In February the Brazilian government said it would seek up to $1 billion per year in donations from the governments of industrialized countries and corporate sources. At the time it said that contributors will not be eligible for carbon credits that may be generated by "avoiding" deforestation under a mechanism — known as REDD — ratified at climate talks in Bali last December.
The trees of the Amazon rainforest store 90-140 billion metric tons of carbon, according to calculations by scientists, but deforestation accounts for about 70 percent of Brazil's greenhouse gas emissions. These emissions primarily result from forest conversion for agricultural expansion — notably beef and soy production — in the Amazon.

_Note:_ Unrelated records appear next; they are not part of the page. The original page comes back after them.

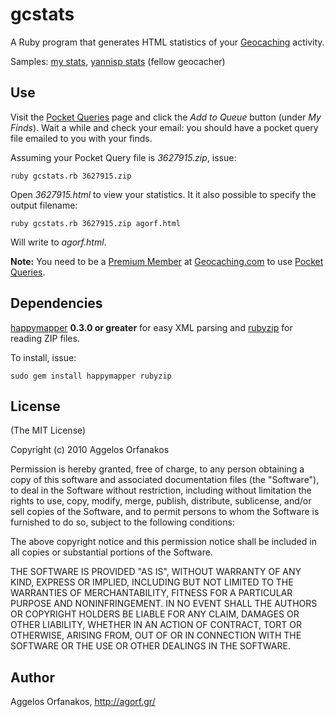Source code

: # gcstats #

A Ruby program that generates HTML statistics of your [Geocaching][gc] activity.

Samples: [my stats][agorf], [yannisp stats][yannisp] (fellow geocacher)

[agorf]: http://agorf.github.com/gcstats/agorf.html
[yannisp]: http://agorf.github.com/gcstats/yannisp.html

## Use ##

Visit the [Pocket Queries][pq] page and click the _Add to Queue_ button (under _My Finds_).  Wait a while and check your email: you should have a pocket query file emailed to you with your finds.

Assuming your Pocket Query file is _3627915.zip_, issue:

    ruby gcstats.rb 3627915.zip

Open _3627915.html_ to view your statistics.  It it also possible to specify the output filename:

    ruby gcstats.rb 3627915.zip agorf.html

Will write to _agorf.html_.

**Note:** You need to be a [Premium Member][pm] at [Geocaching.com][gc] to use [Pocket Queries][pq].

[pq]: http://www.geocaching.com/pocket/
[pm]: https://www.geocaching.com/membership/
[gc]: http://www.geocaching.com/

## Dependencies ##

[happymapper][] **0.3.0 or greater** for easy XML parsing and [rubyzip][] for reading ZIP files.

To install, issue:

    sudo gem install happymapper rubyzip

[happymapper]: http://happymapper.rubyforge.org/
[rubyzip]: http://rubyzip.sourceforge.net/

## License ##

(The MIT License)

Copyright (c) 2010 Aggelos Orfanakos

Permission is hereby granted, free of charge, to any person obtaining a copy of this software and associated documentation files (the "Software"), to deal in the Software without restriction, including without limitation the rights to use, copy, modify, merge, publish, distribute, sublicense, and/or sell copies of the Software, and to permit persons to whom the Software is furnished to do so, subject to the following conditions:

The above copyright notice and this permission notice shall be included in all copies or substantial portions of the Software.

THE SOFTWARE IS PROVIDED "AS IS", WITHOUT WARRANTY OF ANY KIND, EXPRESS OR IMPLIED, INCLUDING BUT NOT LIMITED TO THE WARRANTIES OF MERCHANTABILITY, FITNESS FOR A PARTICULAR PURPOSE AND NONINFRINGEMENT. IN NO EVENT SHALL THE AUTHORS OR COPYRIGHT HOLDERS BE LIABLE FOR ANY CLAIM, DAMAGES OR OTHER LIABILITY, WHETHER IN AN ACTION OF CONTRACT, TORT OR OTHERWISE, ARISING FROM, OUT OF OR IN CONNECTION WITH THE SOFTWARE OR THE USE OR OTHER DEALINGS IN THE SOFTWARE.

## Author ##

Aggelos Orfanakos, <http://agorf.gr/>
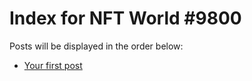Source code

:# Index for NFT World #9800
Posts will be displayed in the order below:

- [Your first post](./001-first.md)

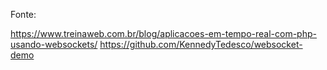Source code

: Fonte:

https://www.treinaweb.com.br/blog/aplicacoes-em-tempo-real-com-php-usando-websockets/
https://github.com/KennedyTedesco/websocket-demo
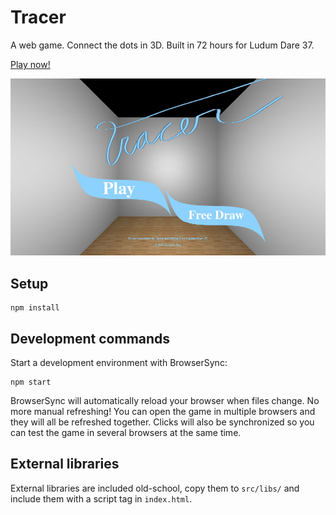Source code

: # Tracer

A web game. Connect the dots in 3D. Built in 72 hours for Ludum Dare 37.

[Play now!](http://scripta.co/tracer/)

![title screenshot](title.jpg)

## Setup

    npm install

## Development commands

Start a development environment with BrowserSync:

    npm start

BrowserSync will automatically reload your browser when files
change.  No more manual refreshing!  You can open the game in multiple browsers
and they will all be refreshed together.  Clicks will also be synchronized so
you can test the game in several browsers at the same time.

## External libraries

External libraries are included old-school, copy them to `src/libs/` and
include them with a script tag in `index.html`.
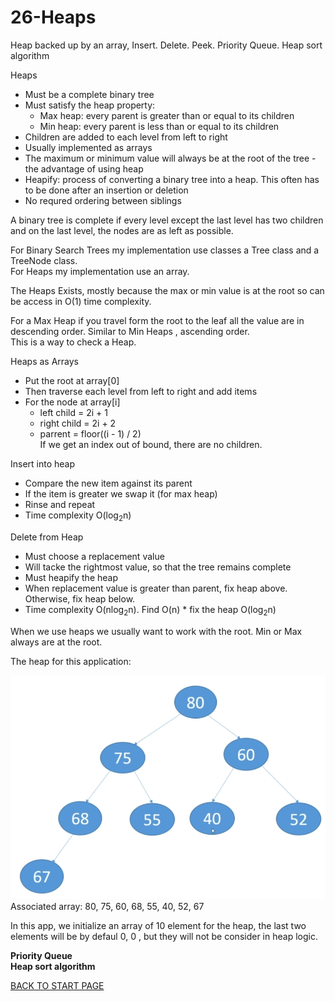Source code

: # 26-Heaps
Heap backed up by an array,  Insert. Delete. Peek. Priority Queue. Heap sort algorithm  

Heaps  
-  Must be a complete binary tree
-  Must satisfy the heap property:
    -  Max heap: every parent is greater than or equal to its children  
    -  Min heap: every parent is less than or equal to its children  
-  Children are added to each level from left to right  
-  Usually implemented as arrays  
-  The maximum or minimum value will always be at the root of the tree - the advantage of using heap  
-  Heapify: process of converting a binary tree into a heap. This often has to be done after an insertion or deletion  
-  No requred ordering  between siblings  

A binary tree is complete if every level except the last level has two children and on the last level, the nodes are as left as possible.  

For Binary Search Trees my implementation use classes  a Tree class and a TreeNode class.  
For Heaps my implementation use an array.  
  
The Heaps Exists,  mostly because the max or min value is at the root so can be access in O(1) time complexity.  

For a Max Heap if you travel form the root to the leaf all the value are in descending order. Similar to Min Heaps , ascending order.   
This is a way to check a Heap.  

Heaps as Arrays  
-  Put the root at array[0]  
-  Then traverse each level from left to right and add items
-  For the node at array[i]  
    -  left child = 2i + 1  
    -  right child = 2i + 2  
    - parrent = floor((i - 1) / 2)  
If we get an index out of bound, there are no children.  


Insert into heap  
-  Compare the new item against its parent  
-  If the item is greater we swap it (for max heap)
-  Rinse and repeat  
-  Time complexity O(log<sub>2</sub>n)

Delete from Heap  
-  Must choose a replacement value  
-  Will tacke the rightmost value, so that the tree remains complete  
-  Must heapify the heap  
-  When replacement value is greater than parent, fix heap above. Otherwise, fix heap below.   
-  Time complexity O(nlog<sub>2</sub>n). Find O(n) * fix the heap O(log<sub>2</sub>n)  

When we use heaps we usually want to work with the root. Min or Max always are at the root.  

The heap for this application:

![Project Heap image](box/heap.png)  
Associated array: 80, 75, 60, 68, 55, 40, 52, 67

In this app, we initialize an array of 10 element for the heap, the last two elements will be by defaul 0, 0 , but they will not be consider in heap logic.


**Priority Queue**  
**Heap sort algorithm**




[BACK TO START PAGE](https://github.com/FlorescuAndrei/Start.git) 



    

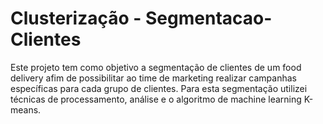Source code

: # Clusterização - Segmentacao-Clientes

Este projeto tem como objetivo a segmentação de clientes de um food delivery afim de possibilitar ao time de marketing realizar campanhas específicas para cada grupo de clientes.  Para esta segmentação utilizei técnicas de processamento, análise e o algoritmo de machine learning K-means.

Daniel Nepstad, a researcher at the Woods Hole Research Institute, estimates the cost of reducing deforestation in the Brazilian Amazon to nearly zero within a decade would be $100 million to $600 million per year under a program involving carbon credits for forest conservation (REDD). Tasso Azevedo, director of the Brazil's forestry services, estimates the country needs about $2 billion annually to stop illegal deforestation of the Amazon. It is unclear whether Azevedo's estimate accounts for income generated under a REDD framework.